131 Conc. Ecum. Vat. II, Const. dogm. sobre la Iglesia Lumen gentium, LG 62.
132 Ibid., LG 63.


46 Esta relación filial, esta entrega de un hijo a la Madre no sólo tiene su comienzo en Cristo,sino que se puede decir que definitivamente se orienta hacia él. Se puede afirmar que María sigue repitiendo a todos las mismas palabras que dijo en Caná de Galilea: « Haced lo que él os diga ». En efecto es él, Cristo, el único mediador entre Dios y los hombres; es él « el Camino, la Verdad y la Vida » (Jn 4,6); es él a quien el Padre ha dado al mundo, para que el hombre « no perezca, sino que tenga vida eterna » (Jn 3,16). La Virgen de Nazaret se ha convertido en la primera « testigo » de este amor salvífico del Padre y desea permanecer también su humilde esclava siempre y por todas partes. Para todo cristiano y todo hombre, María es la primera que « ha creído », y precisamente con esta fe suya de esposa y de madre quiere actuar sobre todos los que se entregan a ella como hijos. Y es sabido que cuanto más estos hijos perseveran en esta actitud y avanzan en la misma, tanto más María les acerca a la « inescrutable riqueza de Cristo » (Ep 3,8). E igualmente ellos reconocen cada vez mejor la dignidad del hombre en toda su plenitud, y el sentido definitivo de su vocación, porque « Cristo ... manifiesta plenamente el hombre al propio hombre ».133

Esta dimensión mariana en la vida cristiana adquiere un acento peculiar respecto a la mujer y a su condición. En efecto, la feminidad tiene una relación singular con la Madre del Redentor, tema que podrá profundizarse en otro lugar. Aquí sólo deseo poner de relieve que la figura de María de Nazaret proyecta luz sobre la mujer en cuanto tal por el mismo hecho de que Dios, en el sublime acontecimiento de la encarnación del Hijo, se ha entregado al ministerio libre y activo de una mujer. Por lo tanto, se puede afirmar que la mujer, al mirar a María, encuentra en ella el secreto para vivir dignamente su feminidad y para llevar a cabo su verdadera promoción. A la luz de María, la Iglesia lee en el rostro de la mujer los reflejos de una belleza, que es espejo de los más altos sentimientos, de que es capaz el corazón humano: la oblación total del amor, la fuerza que sabe resistir a los más grandes dolores, la fidelidad sin límites, la laboriosidad infatigable y la capacidad de conjugar la intuición penetrante con la palabra de apoyo y de estímulo.

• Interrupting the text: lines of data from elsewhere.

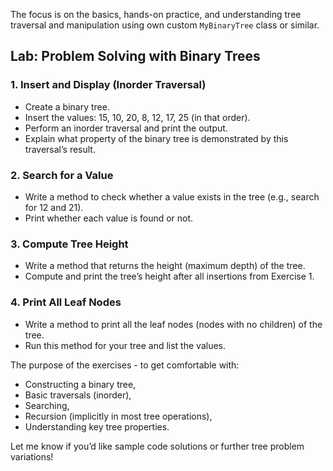 The focus is on the basics, hands-on practice, and understanding tree traversal and manipulation using own 
custom `MyBinaryTree` class or similar.

## Lab: Problem Solving with Binary Trees

### 1.  Insert and Display (Inorder Traversal)
- Create a binary tree.
- Insert the values: 15, 10, 20, 8, 12, 17, 25 (in that order).
- Perform an inorder traversal and print the output.
- Explain what property of the binary tree is demonstrated by this traversal’s result.

### 2.  Search for a Value
- Write a method to check whether a value exists in the tree (e.g., search for 12 and 21).
- Print whether each value is found or not.

### 3. Compute Tree Height
- Write a method that returns the height (maximum depth) of the tree.
- Compute and print the tree’s height after all insertions from Exercise 1.

### 4.  Print All Leaf Nodes
- Write a method to print all the leaf nodes (nodes with no children) of the tree.
- Run this method for your tree and list the values.

The purpose of the exercises - to get comfortable with:
- Constructing a binary tree,
- Basic traversals (inorder),
- Searching,
- Recursion (implicitly in most tree operations),
- Understanding key tree properties.

Let me know if you’d like sample code solutions or further tree problem variations!
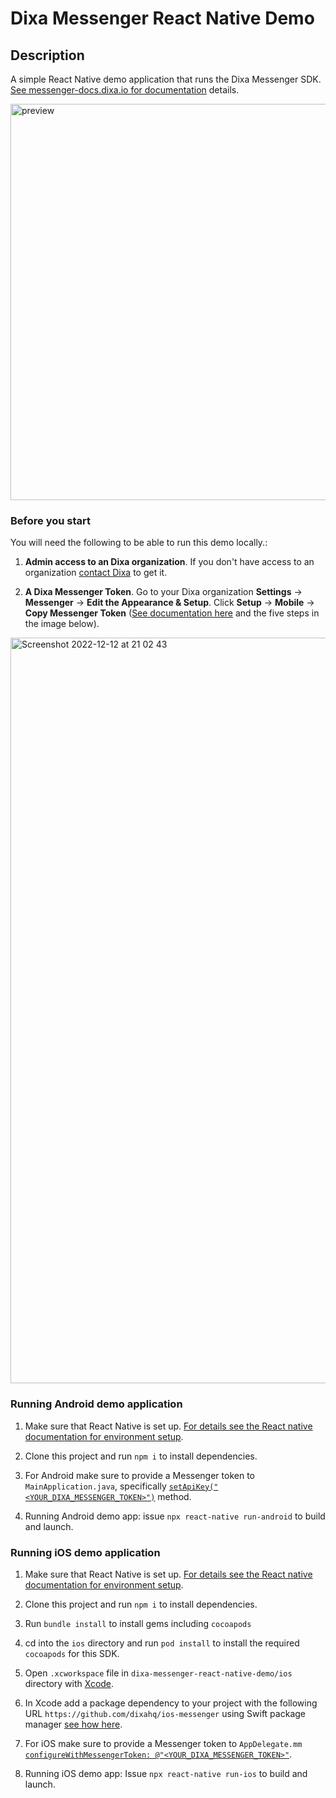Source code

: # Dixa Messenger React Native Demo

## Description

A simple React Native demo application that runs the Dixa Messenger SDK.
[See messenger-docs.dixa.io for documentation](https://messenger-docs.dixa.io/) details.

<img width="634" alt="preview" src="https://user-images.githubusercontent.com/6588469/207166648-edb59ae8-76d0-49dc-bada-601828c7c19e.png">

### Before you start

You will need the following to be able to run this demo locally.:

1. **Admin access to an Dixa organization**. If you don't have access to an organization [contact Dixa](https://www.dixa.com/free-trial/) to get it.

2. **A Dixa Messenger Token**. Go to your Dixa organization **Settings** -> **Messenger** -> **Edit the Appearance &amp; Setup**. Click **Setup** -> **Mobile** -> **Copy Messenger Token** ([See documentation here](https://support.dixa.help/en/articles/825-how-to-create-a-dixa-messenger) and the five steps in the image below).

<img width="1193" alt="Screenshot 2022-12-12 at 21 02 43" src="https://user-images.githubusercontent.com/6588469/207162087-3132c0b8-247e-43a4-9d74-92decabe1381.png">

### Running Android demo application

1. Make sure that React Native is set up. [For details see the React native documentation for environment setup](https://reactnative.dev/docs/environment-setup).

2. Clone this project and run `npm i` to install dependencies.

3. For Android make sure to provide a Messenger token to `MainApplication.java`, specifically [`setApiKey("<YOUR_DIXA_MESSENGER_TOKEN>")`](./android/app/src/main/java/com/dixamessengerdemo/MainApplication.java#L70) method.

4. Running Android demo app: issue `npx react-native run-android` to build and launch.

### Running iOS demo application

1. Make sure that React Native is set up. [For details see the React native documentation for environment setup](https://reactnative.dev/docs/environment-setup).

2. Clone this project and run `npm i` to install dependencies.

3. Run `bundle install` to install gems including `cocoapods`

4. cd into the `ios` directory and run `pod install` to install the required `cocoapods` for this SDK.

5. Open `.xcworkspace` file in `dixa-messenger-react-native-demo/ios` directory with [Xcode](https://apps.apple.com/us/app/xcode/id497799835).

6. In Xcode add a package dependency to your project with the following URL `https://github.com/dixahq/ios-messenger` using Swift package manager [see how here](https://alexandersandberg.com/articles/managing-package-dependencies-with-swift-package-manager-in-xcode/).

5. For iOS make sure to provide a Messenger token to `AppDelegate.mm` [`configureWithMessengerToken: @"<YOUR_DIXA_MESSENGER_TOKEN>"`](./ios/DixaMessengerDemo/AppDelegate.mm#L62).

6. Running iOS demo app: Issue `npx react-native run-ios` to build and launch.
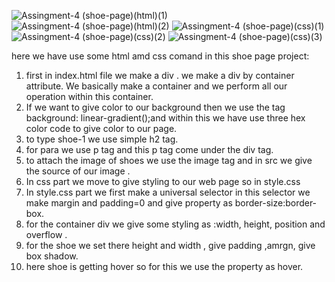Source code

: ![Assingment-4 (shoe-page)(html)(1)](https://github.com/singhpratibha98/shoes-page/assets/129493126/75cbd91a-83b3-48bf-97b4-bc98a0a5b965)
![Assingment-4 (shoe-page)(html)(2)](https://github.com/singhpratibha98/shoes-page/assets/129493126/751ca505-e3fd-42cb-aaaf-365caa2403cc)
![Assingment-4 (shoe-page)(css)(1)](https://github.com/singhpratibha98/shoes-page/assets/129493126/e04f3673-1e03-45fc-bbab-20aabf02ba92)
![Assingment-4 (shoe-page)(css)(2)](https://github.com/singhpratibha98/shoes-page/assets/129493126/70e3f946-b10f-49d9-aa9c-b4f95481e7a9)
![Assingment-4 (shoe-page)(css)(3)](https://github.com/singhpratibha98/shoes-page/assets/129493126/a95abf90-b057-4aab-ad7e-8a33c6614a52)

here we have use some html amd css comand in this shoe page project:
1) first in index.html file we make a div . we make a div by container attribute. We basically make a container and we perform all our operation within this container.
2) If we want to give color to our background then we use the tag background: linear-gradient();and within this we have use three hex color code to give color to our page.
3) to type shoe-1 we use simple h2 tag.
4) for para we use p tag and this p tag come under the div tag.
5) to attach the image of shoes we use the image tag and in src we give the source of our image .
6) In css part we move to give styling to our web page so in style.css
7) In style.css part we first make a universal selector in this selector we make margin and padding=0 and give property as border-size:border-box.
8) for the container div we give some styling as :width, height, position and overflow .
9) for the shoe we set there height and width , give padding ,amrgn, give box shadow.
10) here shoe is getting hover so for this we use the property as hover.
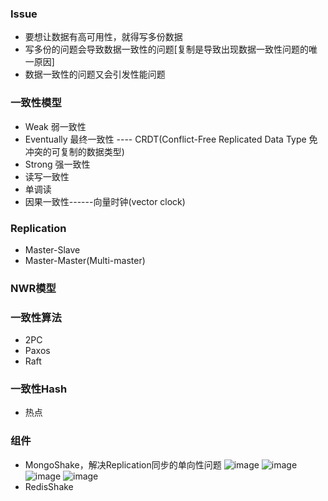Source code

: ### Issue
* 要想让数据有高可用性，就得写多份数据
* 写多份的问题会导致数据一致性的问题[复制是导致出现数据一致性问题的唯一原因]
* 数据一致性的问题又会引发性能问题

### 一致性模型
* Weak 弱一致性
* Eventually 最终一致性 ---- CRDT(Conflict-Free Replicated Data Type 免冲突的可复制的数据类型)
* Strong 强一致性
* 读写一致性
* 单调读
* 因果一致性------向量时钟(vector clock)
### Replication
* Master-Slave
* Master-Master(Multi-master)
### NWR模型
### 一致性算法
* 2PC
* Paxos
* Raft


### 一致性Hash
* 热点


### 组件
* MongoShake，解决Replication同步的单向性问题
![image](./assets/04c049fc00f5b88d33b2dffec605078b062283c1.png)
![image](./assets/fb52a0a72855c9b16654029065b91f2398afe88e.png)
![image](./assets/f69c237e15ae855c7e2984b14ef5f097efdfb227.png)
![image](./assets/e002e8280c19ca13c9bc4999e90be8437c2fcf1a.png)
* RedisShake
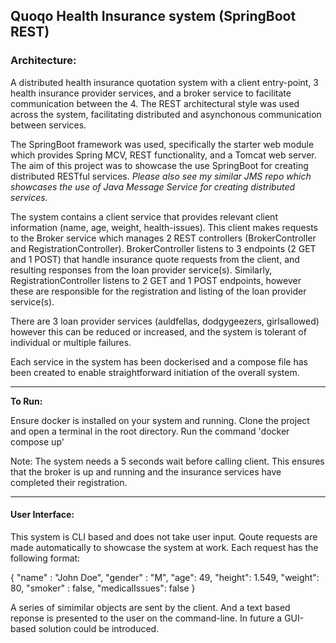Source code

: ## Quoqo Health Insurance system (SpringBoot REST)

### Architecture:

A distributed health insurance quotation system with a client entry-point, 3 health insurance provider services, and a broker service to facilitate communication between the 4.
The REST architectural style was used across the system, facilitating distributed and asynchonous communication between services.

The SpringBoot framework was used, specifically the starter web module which provides Spring MCV, REST functionality, and a Tomcat web server.
The aim of this project was to showcase the use SpringBoot for creating distributed RESTful services. _Please also see my similar JMS repo which showcases the use of Java Message Service for creating distributed services._

The system contains a client service that provides relevant client information (name, age, weight, health-issues). This client makes requests to the Broker service which manages 2 REST controllers (BrokerController and RegistrationController). BrokerController listens to 3 endpoints (2 GET and 1 POST) that handle insurance quote requests from 
the client, and resulting responses from the loan provider service(s). Similarly, RegistrationController listens to 2 GET and 1 POST endpoints, however these are 
responsible for the registration and listing of the loan provider service(s).

There are 3 loan provider services (auldfellas, dodgygeezers, girlsallowed) however this can be reduced or increased, and the system is tolerant of individual or multiple
failures.

Each service in the system has been dockerised and a compose file has been created to enable straightforward initiation of the overall system.

---


**To Run:**

Ensure docker is installed on your system and running.
Clone the project and open a terminal in the root directory.
Run the command 'docker compose up'

Note:
The system needs a 5 seconds wait before calling client.
This ensures that the broker is up and running and the insurance services have completed their registration.

---

#### User Interface:

This system is CLI based and does not take user input. Qoute requests are made automatically to showcase the system at work. Each request has the following format:

{
"name" : "John Doe",
"gender" : "M",
"age": 49,
"height": 1.549,
"weight": 80,
"smoker" : false,
"medicalIssues": false
}

A series of simimilar objects are sent by the client. And a text based reponse is presented to the user on the command-line.
In future a GUI-based solution could be introduced.




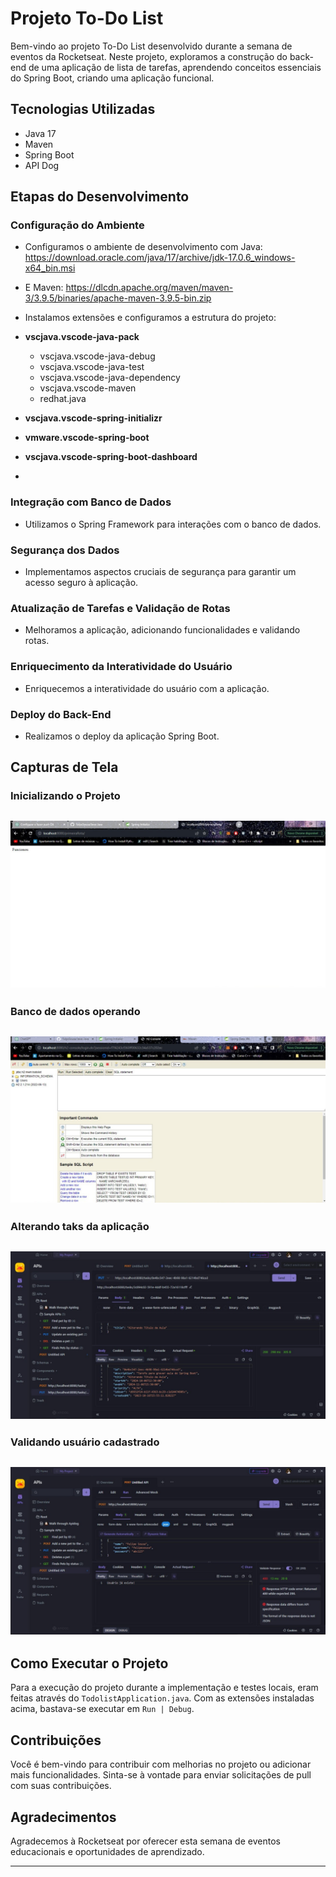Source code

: # Projeto To-Do List

Bem-vindo ao projeto To-Do List desenvolvido durante a semana de eventos da Rocketseat. Neste projeto, exploramos a construção do back-end de uma aplicação de lista de tarefas, aprendendo conceitos essenciais do Spring Boot, criando uma aplicação funcional.

## Tecnologias Utilizadas

- Java 17
- Maven
- Spring Boot
- API Dog

## Etapas do Desenvolvimento

### Configuração do Ambiente

- Configuramos o ambiente de desenvolvimento com Java: https://download.oracle.com/java/17/archive/jdk-17.0.6_windows-x64_bin.msi

- E Maven: https://dlcdn.apache.org/maven/maven-3/3.9.5/binaries/apache-maven-3.9.5-bin.zip

- Instalamos extensões e configuramos a estrutura do projeto:
- **vscjava.vscode-java-pack**
    - vscjava.vscode-java-debug
    - vscjava.vscode-java-test
    - vscjava.vscode-java-dependency
    - vscjava.vscode-maven
    - redhat.java
- **vscjava.vscode-spring-initializr**
- **vmware.vscode-spring-boot**
- **vscjava.vscode-spring-boot-dashboard**

- 
### Integração com Banco de Dados

- Utilizamos o Spring Framework para interações com o banco de dados.

### Segurança dos Dados

- Implementamos aspectos cruciais de segurança para garantir um acesso seguro à aplicação.

### Atualização de Tarefas e Validação de Rotas

- Melhoramos a aplicação, adicionando funcionalidades e validando rotas.

### Enriquecimento da Interatividade do Usuário

- Enriquecemos a interatividade do usuário com a aplicação.

### Deploy do Back-End

- Realizamos o deploy da aplicação Spring Boot.

## Capturas de Tela

### Inicializando o Projeto
![Inicializando o Projeto](/screenshots/inicilizando-projeto.jpg)
---
### Banco de dados operando
![Banco de dados operando](/screenshots/java-todo-list-0.jpg)
---
### Alterando taks da aplicação
![Alterando taks da aplicação](/screenshots/java-todo-list-1.jpg)
---
### Validando usuário cadastrado
![Validando usuário cadastrado](/screenshots/java-todo-list-2.jpg)
---

## Como Executar o Projeto

Para a execução do projeto durante a implementação e testes locais, eram feitas através do `TodolistApplication.java`. Com as extensões instaladas acima, bastava-se executar em `Run | Debug`.

## Contribuições

Você é bem-vindo para contribuir com melhorias no projeto ou adicionar mais funcionalidades. Sinta-se à vontade para enviar solicitações de pull com suas contribuições.

## Agradecimentos

Agradecemos à Rocketseat por oferecer esta semana de eventos educacionais e oportunidades de aprendizado.

<!--## Licença

Este projeto é licenciado sob a [Sua Licença](URL_DA_LICENÇA). Consulte o arquivo [LICENSE](/LICENSE) para obter detalhes.
-->
---
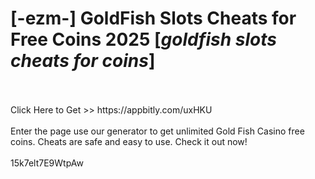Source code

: # [-ezm-] GoldFish Slots Cheats for Free Coins 2025 [*goldfish slots cheats for coins*]
<br>
<br>Click Here to Get >> https://appbitly.com/uxHKU

<br>
<br>Enter the page use our generator to get unlimited Gold Fish Casino free coins. Cheats are safe and easy to use. Check it out now!
<br>
<br>15k7elt7E9WtpAw

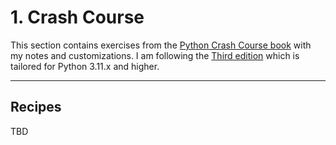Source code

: # 1. Crash Course

This section contains exercises from the [Python Crash Course book](https://nostarch.com/python-crash-course-3rd-edition) with my notes and customizations. I am following the [Third edition](https://ehmatthes.github.io/pcc_3e/) which is tailored for Python 3.11.x and higher.

---

## Recipes

TBD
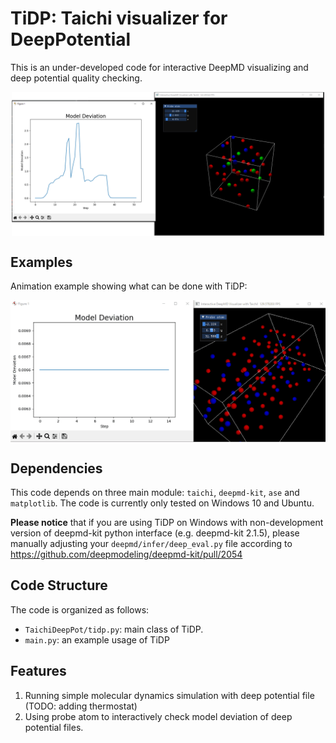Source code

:# TiDP: Taichi visualizer for DeepPotential

This is an under-developed code for interactive DeepMD visualizing and deep potential quality checking.

<p align="center">
  <img src="https://github.com/theAfish/TiDP/blob/main/show.png" align="center" width="500">
</p>

## Examples

Animation example showing what can be done with TiDP:

<img src="https://github.com/theAfish/TiDP/blob/main/Animation.gif" align="center" width="1000">

## Dependencies

This code depends on three main module: `taichi`, `deepmd-kit`, `ase` and `matplotlib`. The code is currently only tested on Windows 10 and Ubuntu.

**Please notice** that if you are using TiDP on Windows with non-development version of deepmd-kit python interface (e.g. deepmd-kit 2.1.5), please manually adjusting your `deepmd/infer/deep_eval.py` file according to https://github.com/deepmodeling/deepmd-kit/pull/2054

## Code Structure

The code is organized as follows:

* ``TaichiDeepPot/tidp.py``: main class of TiDP.
* ``main.py``: an example usage of TiDP

## Features
1. Running simple molecular dynamics simulation with deep potential file (TODO: adding thermostat)
2. Using probe atom to interactively check model deviation of deep potential files.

133 Conc. Ecum. Vat II, Const past. sobre la Iglesia en el mundo actual Gaudium et Spes, GS 22.


47 Durante el Concilio Pablo VI proclamó solemnemente que María es Madre de la Iglesia, es decir, Madre de todo el pueblo de Dios, tanto de los fieles como de los pastores ».134 Más tarde, el año 1968 en la Profesión de fe, conocida bajo el nombre de « Credo del pueblo de Dios », ratificó esta afirmación de forma aún más comprometida con las palabras « Creemos que la Santísima Madre de Dios, nueva Eva, Madre de la Iglesia continúa en el cielo su misión maternal para con los miembros de Cristo, cooperando al nacimiento y al desarrollo de la vida divina en las almas de los redimidos ».135

El magisterio del Concilio ha subrayado que la verdad sobre la Santísima Virgen, Madre de Cristo, constituye un medio eficaz para la profundización de la verdad sobre la Iglesia. El mismo Pablo VI, tomando la palabra en relación con la Constitución Lumen gentium, recién aprobada por el Concilio, dijo: « El conocimiento de la verdadera doctrina católica sobre María será siempre la clave para la exacta comprensión del misterio de Cristo y de la Iglesia».136 María está presente en la Iglesia como Madre de Cristo y, a la vez, como aquella Madre que Cristo, en el misterio de la redención, ha dado al hombre en la persona del apóstol Juan. Por consiguiente, María acoge, con su nueva maternidad en el Espíritu, a todos y a cada uno en la Iglesia, acoge también a todos y a cada uno por medio de la Iglesia. En este sentido María, Madre de la Iglesia, es también su modelo. En efecto, la Iglesia —como desea y pide Pablo VI— « encuentra en ella (María) la más auténtica forma de la perfecta imitación de Cristo ».137

Merced a este vínculo especial, que une a la Madre de Cristo con la Iglesia, se aclara mejor el misterio de aquella « mujer » que, desde los primeros capítulos del Libro del Génesis hasta elApocalipsis, acompaña la revelación del designio salvífico de Dios respecto a la humanidad. Pues María, presente en la Iglesia como Madre del Redentor, participa maternalmente en aquella « dura batalla contra el poder de las tinieblas » 138 que se desarrolla a lo largo de toda la historia humana. Y por esta identificación suya eclesial con la « mujer vestida de sol » (
Ap 12,1),139 se puede afirmar que « la Iglesia en la Beatísima Virgen ya llegó a la perfección, por la que se presenta sin mancha ni arruga »; por esto, los cristianos, alzando con fe los ojos hacia María a lo largo de su peregrinación terrena, « aún se esfuerzan en crecer en la santidad ».140María, la excelsa hija de Sión, ayuda a todos los hijos —donde y como quiera que vivan— a encontrar en Cristo el camino hacia la casa del Padre.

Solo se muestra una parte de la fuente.